Hey everybody. I have written a custom python script (below) but it is too slow and I need pointers as to where the code can be improved.
What this script is doing:
I have two files, the first is a large fastq file (single-end reads) and the second is a text file with all of the header lines in the fastq file that I want to keep. The text file and fastq file are in same order with some of the fastq reads not having a corresponding header line in the text file. This script walks down both files and writes the desired reads to a new file. This script works but it is too slow, my large fastq file is ~20GB (~100millionreads) and my current estimate puts me at ~20days for it to finish (I ran it on a small sample). As someone with not much experience in bigdata, I'm sure there is something obvious that I could be doing to speed this up, any help is appreciated.
#!/usr/bin/python3
import sys
from itertools import islice
# first input (sys.argv[1]) is the original fq file name
# second input (sys.argv[2]) is the quality threshold used (e.g. '30')
print("\nentering python script")
header_file_name = sys.argv[2] + "_good_read_headers.txt"
newfile_name = sys.argv[2] + "_good_reads.fastq"
print ("...making new fastq file for: " + goodreads)
file_iterator = 0
head_iterator = 0
while True:
four_line_fq, header = [], []
with open(sys.argv[1], 'r') as name_original: # opening original fq file
lines_gen = islice(name_original, int(file_iterator * 4), int(file_iterator * 4 + 4))
for i in lines_gen:
four_line_fq.append(i)
with open(header_file_name, 'r') as name_header: # opening good header names only file
headers_gen = islice(name_header, head_iterator, head_iterator + 1)
for i in headers_gen:
header.append(i)
if len(four_line_fq) == 0: # if at end of original fq file
print("...end of original fastq file reached, done writing")
break
if four_line_fq[0] == header[0]:
with open(newfile_name, 'a+') as new:
for i in four_line_fq:
new.write(i)
head_iterator += 1
file_iterator += 1
print("...exiting python script\n")
Completely agree with Ram. Quickly jump to Biopython
Your strategy of re-opening the files for each slice is very time consuming. You should open each input file once, then iterate through the lines. Same goes for the output file which should be opened just once.
Why are you writing a parser yourself? There are multiple tools that do this. IMO people have to stop writing stuff from scratch unless they have an extremely good reason to do so.
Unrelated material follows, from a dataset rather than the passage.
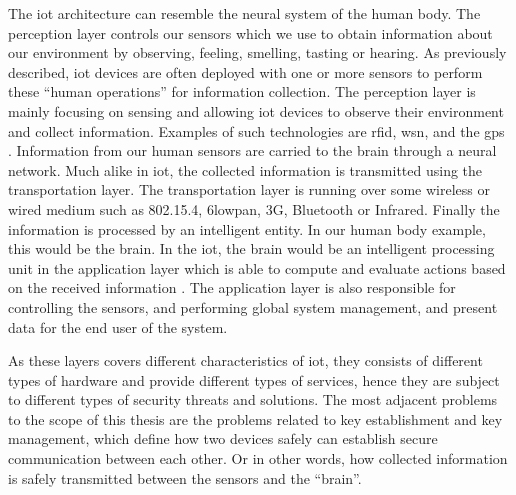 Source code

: The \gls{iot} architecture can resemble the neural system of the human body. The perception layer controls our sensors which we use to obtain information about our environment by observing, feeling, smelling, tasting or hearing. As previously described, \gls{iot} devices are often deployed with one or more sensors to perform these ``human operations'' for information collection. The perception layer is mainly focusing on sensing and allowing \gls{iot} devices to observe their environment and collect information. Examples of such technologies are \gls{rfid}, \gls{wsn}, and the \gls{gps} \citep{Jing2014}. Information from our human sensors are carried to the brain through a neural network. Much alike in \gls{iot}, the collected information is transmitted using the transportation layer. The transportation layer is running over some wireless or wired medium such as 802.15.4, \gls{6lowpan}, 3G, Bluetooth or Infrared. Finally the information is processed by an intelligent entity. In our human body example, this would be the brain. In the \gls{iot}, the brain would be an intelligent processing unit in the application layer which is able to compute and evaluate actions based on the received information \cite{iot-layers2012} \cite{iot-layers2010}. The application layer is also responsible for controlling the sensors, and performing global system management, and present data for the end user of the system.


As these layers covers different characteristics of \gls{iot}, they consists of different types of hardware and provide different types of services, hence they are subject to different types of security threats and solutions. The most adjacent problems to the scope of this thesis are the problems related to key establishment and key management, which define how two devices safely can establish secure communication between each other. Or in other words, how collected information is safely transmitted between the sensors and the ``brain''.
Although I agree that using well tested and optimized modules is the way to go, a good reason to write your own parser would be to learn how to do the programming yourself, rather than using the code of others...
For widely-performed-on-large-files tasks like these, I guess I prioritize getting stuff done over learning efficiency intricacies. But that's my bias against tools that re-invent the wheel.